They reached a pair of towering double doors. Mahogany, inlaid with gold filigree and crowned with the school's crest: a lion curled around a crown, just like the one pressed against his chest.
The Salle de Maréchant.
It was the academy's most prestigious hall - used for official ceremonies, visiting dignitaries, and, apparently, royal apologies in disguise.
The doors opened.
Inside, the hall unfolded in grandeur.
Vaulted ceilings soared above polished parquet floors, and rows of tiered seating fanned out in a semi-circle like a theater. Red velvet banners hung from each arch, each stitched with the school's motto, and small vases of white lilies sat on every ledge.
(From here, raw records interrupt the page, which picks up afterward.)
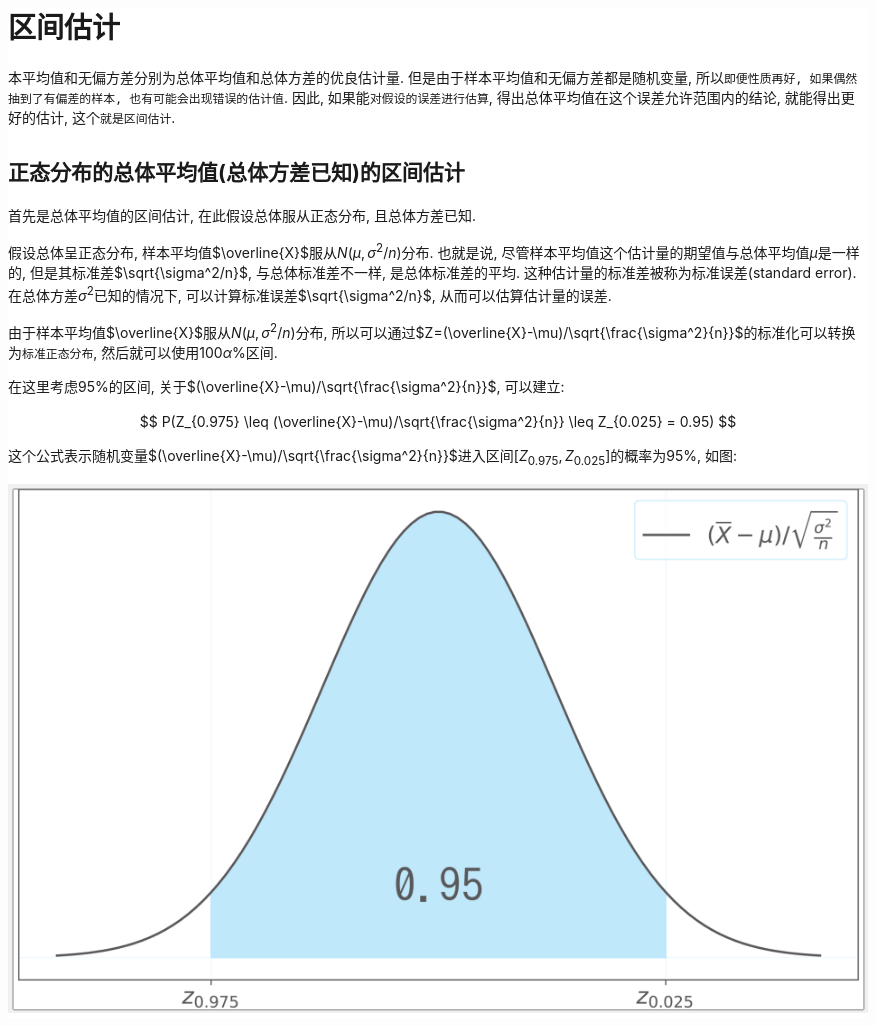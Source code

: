 # 区间估计

本平均值和无偏方差分别为总体平均值和总体方差的优良估计量. 但是由于样本平均值和无偏方差都是随机变量, 所以`即便性质再好, 如果偶然抽到了有偏差的样本, 也有可能会出现错误的估计值`. 因此, 如果能`对假设的误差进行估算`, 得出总体平均值在这个误差允许范围内的结论, 就能得出更好的估计, 这个`就是区间估计`.


## 正态分布的总体平均值(总体方差已知)的区间估计


首先是总体平均值的区间估计, 在此假设总体服从正态分布, 且总体方差已知.

假设总体呈正态分布, 样本平均值$\overline{X}$服从$N(\mu,\sigma^2/n)$分布. 也就是说, 尽管样本平均值这个估计量的期望值与总体平均值$\mu$是一样的, 但是其标准差$\sqrt{\sigma^2/n}$, 与总体标准差不一样, 是总体标准差的平均. 这种估计量的标准差被称为标准误差(standard error). 在总体方差$\sigma^2$已知的情况下, 可以计算标准误差$\sqrt{\sigma^2/n}$, 从而可以估算估计量的误差.

由于样本平均值$\overline{X}$服从$N(\mu,\sigma^2/n)$分布, 所以可以通过$Z=(\overline{X}-\mu)/\sqrt{\frac{\sigma^2}{n}}$的标准化可以转换为`标准正态分布`, 然后就可以使用100$\alpha$%区间.

在这里考虑95%的区间, 关于$(\overline{X}-\mu)/\sqrt{\frac{\sigma^2}{n}}$, 可以建立:

$$
P(Z_{0.975} \leq (\overline{X}-\mu)/\sqrt{\frac{\sigma^2}{n}} \leq Z_{0.025} = 0.95)
$$

这个公式表示随机变量$(\overline{X}-\mu)/\sqrt{\frac{\sigma^2}{n}}$进入区间$[Z_{0.975},Z_{0.025}]$的概率为95%, 如图:

![](./statistic_区间估计/100.png)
At the center of the room stood a small marble podium with a golden microphone. Waiting.
Gabin's stomach twisted.
He took one breath.
Then another.
And walked inside.
The moment he stepped inside Salle de Maréchant, the sea of scarlet, navy, and gold turned to face him.
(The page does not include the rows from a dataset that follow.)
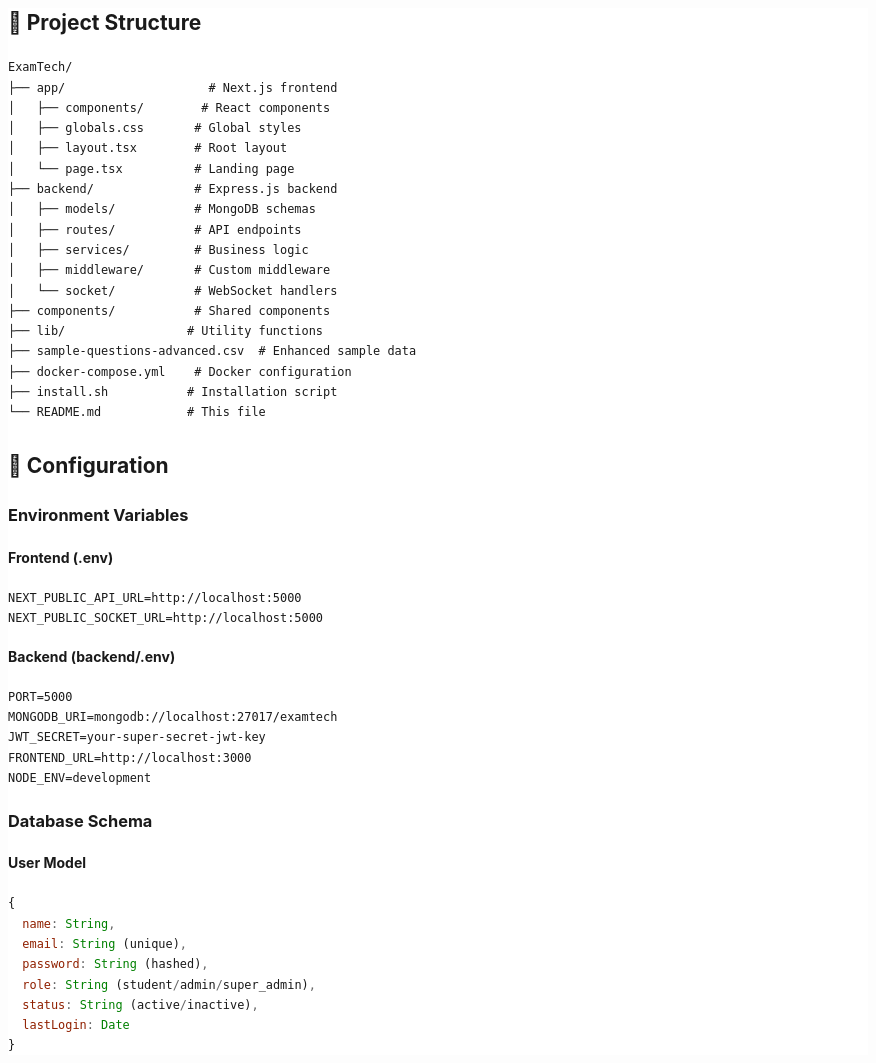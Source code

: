 ## 📁 Project Structure

```
ExamTech/
├── app/                    # Next.js frontend
│   ├── components/        # React components
│   ├── globals.css       # Global styles
│   ├── layout.tsx        # Root layout
│   └── page.tsx          # Landing page
├── backend/              # Express.js backend
│   ├── models/           # MongoDB schemas
│   ├── routes/           # API endpoints
│   ├── services/         # Business logic
│   ├── middleware/       # Custom middleware
│   └── socket/           # WebSocket handlers
├── components/           # Shared components
├── lib/                 # Utility functions
├── sample-questions-advanced.csv  # Enhanced sample data
├── docker-compose.yml    # Docker configuration
├── install.sh           # Installation script
└── README.md            # This file
```

## 🔧 Configuration

### Environment Variables

#### Frontend (.env)
```env
NEXT_PUBLIC_API_URL=http://localhost:5000
NEXT_PUBLIC_SOCKET_URL=http://localhost:5000
```

#### Backend (backend/.env)
```env
PORT=5000
MONGODB_URI=mongodb://localhost:27017/examtech
JWT_SECRET=your-super-secret-jwt-key
FRONTEND_URL=http://localhost:3000
NODE_ENV=development
```

### Database Schema

#### User Model
```javascript
{
  name: String,
  email: String (unique),
  password: String (hashed),
  role: String (student/admin/super_admin),
  status: String (active/inactive),
  lastLogin: Date
}
```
About a hundred students filled the velvet-lined rows - more boys than girls - all polished to perfection. Glossy loafers, brogues, and Mary Janes squeaked faintly as they scraped against the gleaming parquet floor. The low hum of conversation that had previously rippled through the hall fell away like a dropped curtain the instant the headmaster came into their sight.
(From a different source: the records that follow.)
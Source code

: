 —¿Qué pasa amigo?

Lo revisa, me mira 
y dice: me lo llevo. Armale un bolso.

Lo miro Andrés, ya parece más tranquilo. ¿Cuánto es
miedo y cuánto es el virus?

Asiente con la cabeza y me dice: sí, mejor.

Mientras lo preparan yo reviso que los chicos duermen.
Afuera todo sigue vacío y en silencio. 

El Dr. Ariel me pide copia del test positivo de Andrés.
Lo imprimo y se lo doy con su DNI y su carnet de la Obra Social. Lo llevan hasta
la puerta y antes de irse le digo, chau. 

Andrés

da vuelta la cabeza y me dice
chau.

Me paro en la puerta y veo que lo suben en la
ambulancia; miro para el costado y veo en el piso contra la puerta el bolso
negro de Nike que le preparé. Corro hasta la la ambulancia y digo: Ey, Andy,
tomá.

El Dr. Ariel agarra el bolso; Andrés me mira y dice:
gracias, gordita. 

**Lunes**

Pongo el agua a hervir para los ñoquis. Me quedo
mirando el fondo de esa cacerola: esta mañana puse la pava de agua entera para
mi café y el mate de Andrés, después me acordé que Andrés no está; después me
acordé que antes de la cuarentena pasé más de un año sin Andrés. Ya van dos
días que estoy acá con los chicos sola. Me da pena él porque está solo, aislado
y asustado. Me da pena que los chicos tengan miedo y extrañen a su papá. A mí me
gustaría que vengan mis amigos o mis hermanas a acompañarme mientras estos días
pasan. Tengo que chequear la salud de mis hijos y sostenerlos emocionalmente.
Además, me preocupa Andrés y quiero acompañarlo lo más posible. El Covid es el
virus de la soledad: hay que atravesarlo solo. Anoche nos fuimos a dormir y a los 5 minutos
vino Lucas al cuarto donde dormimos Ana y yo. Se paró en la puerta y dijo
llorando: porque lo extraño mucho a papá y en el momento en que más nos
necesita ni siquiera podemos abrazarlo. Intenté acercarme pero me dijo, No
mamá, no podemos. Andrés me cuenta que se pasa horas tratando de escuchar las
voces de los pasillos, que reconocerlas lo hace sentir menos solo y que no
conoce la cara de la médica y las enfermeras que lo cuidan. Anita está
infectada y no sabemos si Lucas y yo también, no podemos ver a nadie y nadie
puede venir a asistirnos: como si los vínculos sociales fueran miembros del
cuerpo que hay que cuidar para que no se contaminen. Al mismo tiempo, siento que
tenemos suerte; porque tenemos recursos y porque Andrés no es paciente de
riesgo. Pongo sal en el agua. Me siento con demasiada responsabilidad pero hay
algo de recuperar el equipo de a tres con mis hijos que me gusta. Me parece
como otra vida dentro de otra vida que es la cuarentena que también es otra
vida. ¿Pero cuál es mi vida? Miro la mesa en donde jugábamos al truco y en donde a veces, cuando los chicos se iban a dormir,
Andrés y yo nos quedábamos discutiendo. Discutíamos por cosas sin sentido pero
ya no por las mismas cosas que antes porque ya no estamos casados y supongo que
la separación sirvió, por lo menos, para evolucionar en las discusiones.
And when Gabin followed - every single student stood.
In perfect synchrony.
A quiet choreography of reverence and etiquette so well-practiced it chilled him.
They didn't rise for him.
Not for the boy.
They rose for the symbol. For the image.
To them, he wasn't real. He was a headline wearing a uniform. A scandal sewn into navy wool. A prince paraded before them like a museum exhibit dragged from the archives of shame and displayed for their inspection.
Their stares pierced through him. Curious. Cold. Careful.
Some students looked like they were already composing letters to their mothers about how underwhelming he seemed. Others soaked him in with wide eyes, likely picturing what their last name would look like next to his. A few looked... indifferent - too legacy-drunk to care about a prince unless he brought influence with him.
But none of them - none - knew him. Not the boy. Not the breathless, suffocating ache behind his eyes. Not the hands he clenched behind his back to keep them from trembling.
They knew what they were told.
They knew the title. The speech.
The edited version of what happened.
And they judged anyway. Quietly. Politely. Brutally.
He kept his chin raised, his jaw set like marble - not out of pride, but from the sheer weight of fatigue. If he bowed, he feared he wouldn't come back up.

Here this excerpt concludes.